From such a dynamic come complicated relationships.
I always wanted to be more like my dad, as most boys would, and thanks to the gene pool, everybody always said I looked just like him. My mind works a lot like his, too.
But everything that comes from the heart, the real essence of me, and pretty much everything important that I learned as a youngster, that’s my mom.
She’s the one who made sure I never went through a day of my life doubting that somebody loved me or doubting that somebody was proud of me.
Her values form the basis for mine, most of them drilled into me with time-worn sayings such as “Honesty is the best policy” and “Can’t never did anything.”
It was mom who taught me to read from the headlines in the newspaper, and look what that started.
I don’t know that I ever expressed any of that to her just that way, maybe because it hadn’t clarified itself in my mind.

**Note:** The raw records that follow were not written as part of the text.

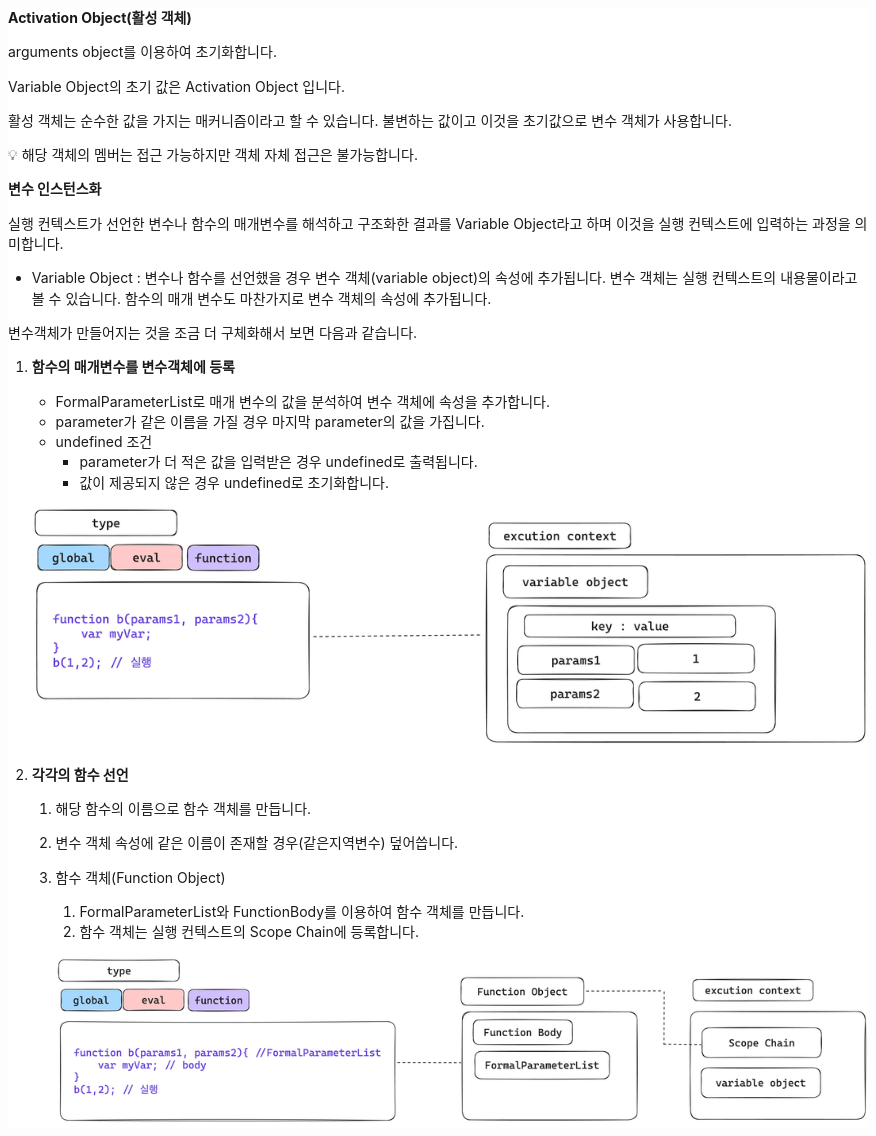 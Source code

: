 **Activation Object(활성 객체)**

arguments object를 이용하여 초기화합니다.

Variable Object의 초기 값은 Activation Object 입니다.

활성 객체는 순수한 값을 가지는 매커니즘이라고 할 수 있습니다. 불변하는 값이고 이것을 초기값으로 변수 객체가 사용합니다.

<aside>
💡 해당 객체의 멤버는 접근 가능하지만 객체 자체 접근은 불가능합니다.

</aside>

**변수 인스턴스화**

실행 컨텍스트가 선언한 변수나 함수의 매개변수를 해석하고 구조화한 결과를 Variable Object라고 하며 이것을  실행 컨텍스트에 입력하는 과정을 의미합니다.

- Variable Object : 변수나 함수를 선언했을 경우 변수 객체(variable object)의 속성에 추가됩니다. 변수 객체는 실행 컨텍스트의 내용물이라고 볼 수 있습니다. 함수의 매개 변수도 마찬가지로 변수 객체의 속성에 추가됩니다.

변수객체가 만들어지는 것을 조금 더 구체화해서 보면 다음과 같습니다.

1. **함수의 매개변수를 변수객체에 등록**
    - FormalParameterList로 매개 변수의 값을 분석하여  변수 객체에 속성을 추가합니다.
    - parameter가 같은 이름을 가질 경우 마지막 parameter의 값을 가집니다.
    - undefined 조건
        - parameter가 더 적은 값을 입력받은 경우 undefined로 출력됩니다.
        - 값이 제공되지 않은 경우 undefined로 초기화합니다.
    
    ![FormalParameterList](FormalParameterList.png)
    
2. **각각의 함수 선언**
    1. 해당 함수의 이름으로 함수 객체를 만듭니다.
    2. 변수 객체 속성에 같은 이름이 존재할 경우(같은지역변수) 덮어씁니다.
    3. 함수 객체(Function Object)
        1. FormalParameterList와 FunctionBody를 이용하여 함수 객체를 만듭니다.
        2. 함수 객체는 실행 컨텍스트의 Scope Chain에 등록합니다.
        
        ![ForEachfunction](ForEachfunction.png)
         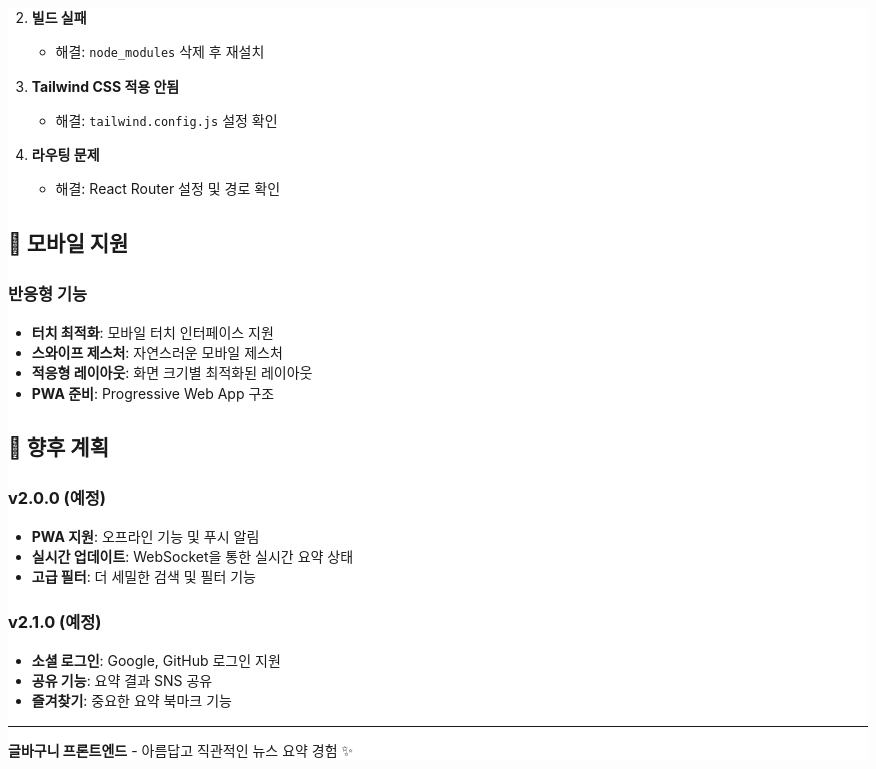 2. **빌드 실패**
   - 해결: `node_modules` 삭제 후 재설치

3. **Tailwind CSS 적용 안됨**
   - 해결: `tailwind.config.js` 설정 확인

4. **라우팅 문제**
   - 해결: React Router 설정 및 경로 확인

## 📱 모바일 지원

### 반응형 기능
- **터치 최적화**: 모바일 터치 인터페이스 지원
- **스와이프 제스처**: 자연스러운 모바일 제스처
- **적응형 레이아웃**: 화면 크기별 최적화된 레이아웃
- **PWA 준비**: Progressive Web App 구조

## 🔮 향후 계획

### v2.0.0 (예정)
- **PWA 지원**: 오프라인 기능 및 푸시 알림
- **실시간 업데이트**: WebSocket을 통한 실시간 요약 상태
- **고급 필터**: 더 세밀한 검색 및 필터 기능

### v2.1.0 (예정)
- **소셜 로그인**: Google, GitHub 로그인 지원
- **공유 기능**: 요약 결과 SNS 공유
- **즐겨찾기**: 중요한 요약 북마크 기능

---

**글바구니 프론트엔드** - 아름답고 직관적인 뉴스 요약 경험 ✨  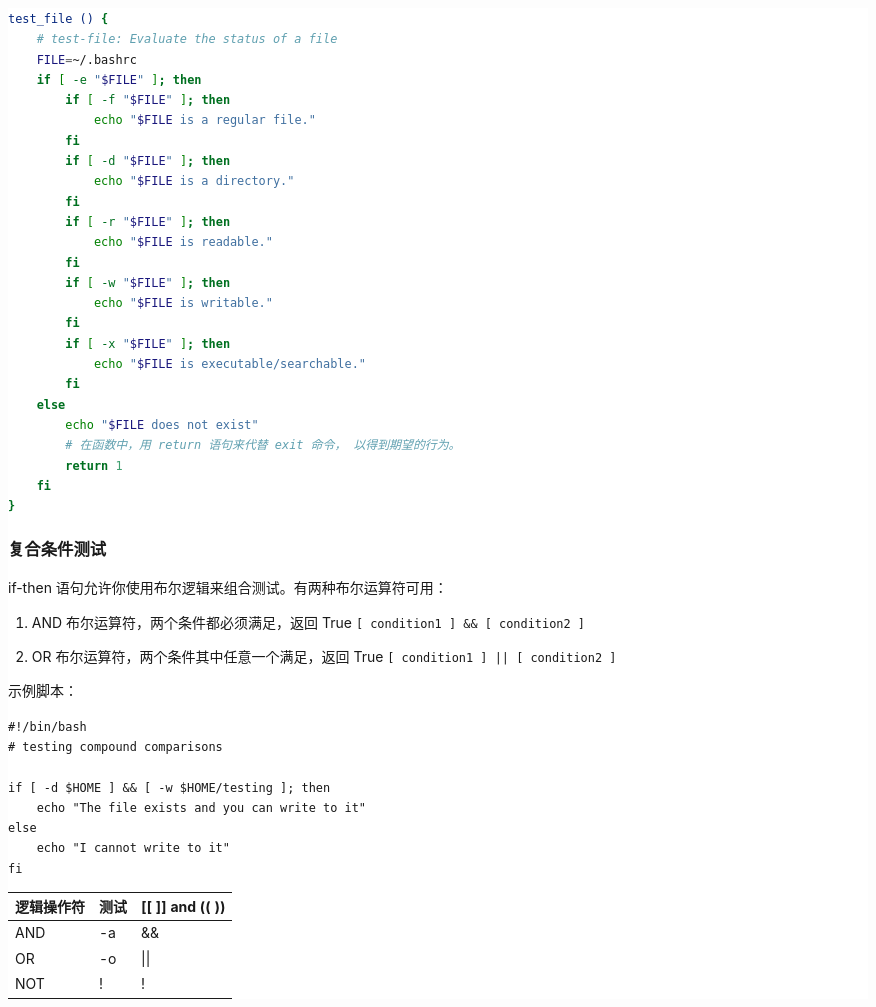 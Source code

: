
 ```bash
test_file () {
    # test-file: Evaluate the status of a file
    FILE=~/.bashrc
    if [ -e "$FILE" ]; then
        if [ -f "$FILE" ]; then
            echo "$FILE is a regular file."
        fi
        if [ -d "$FILE" ]; then
            echo "$FILE is a directory."
        fi
        if [ -r "$FILE" ]; then
            echo "$FILE is readable."
        fi
        if [ -w "$FILE" ]; then
            echo "$FILE is writable."
        fi
        if [ -x "$FILE" ]; then
            echo "$FILE is executable/searchable."
        fi
    else
        echo "$FILE does not exist"
        # 在函数中，用 return 语句来代替 exit 命令， 以得到期望的行为。
        return 1
    fi
}
```

### 复合条件测试

if-then 语句允许你使用布尔逻辑来组合测试。有两种布尔运算符可用：

1. AND 布尔运算符，两个条件都必须满足，返回 True
    `[ condition1 ] && [ condition2 ]`

2. OR 布尔运算符，两个条件其中任意一个满足，返回 True
   `[ condition1 ] || [ condition2 ]`

示例脚本：
```shell
#!/bin/bash
# testing compound comparisons

if [ -d $HOME ] && [ -w $HOME/testing ]; then
	echo "The file exists and you can write to it"
else
	echo "I cannot write to it"
fi
```

|逻辑操作符	|测试	|[[ ]] and (( ))|
|----------|----|---------------|
|AND|	-a|	&&|
|OR|	-o|	\|\| | 
|NOT	|!|	!|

Oh, I thanked her plenty and always told her I loved her, but I was hesitant to write about her. I once wrote a column about her corny sayings for Mother’s Day, and even though I’d say it still holds up today as a heartfelt tribute, I don’t think she liked it. She thought it oversimplified who she was.
Mom could be hard to please like that, or easy to please — with just one good story to share about her grandchildren.
As proud as mom was of us, she always liked to leave room for us to make her a little more proud, which was her way of pushing us to achieve.
A week ago Thursday I moved up my plans to head down to Peoria to take my turn looking after her. My idea was to get into town and write a column about her dying, making the points about her influence of me, then read it to her.
But she suddenly took a turn for the worse, and the weather turned a three-hour drive into a six-hour drive. It was all I could do to get there before she took her last breath.
I always called my mom on Sundays to exchange family news. That’s no longer possible. I could never have told her I was a momma’s boy, which is why I’m telling you.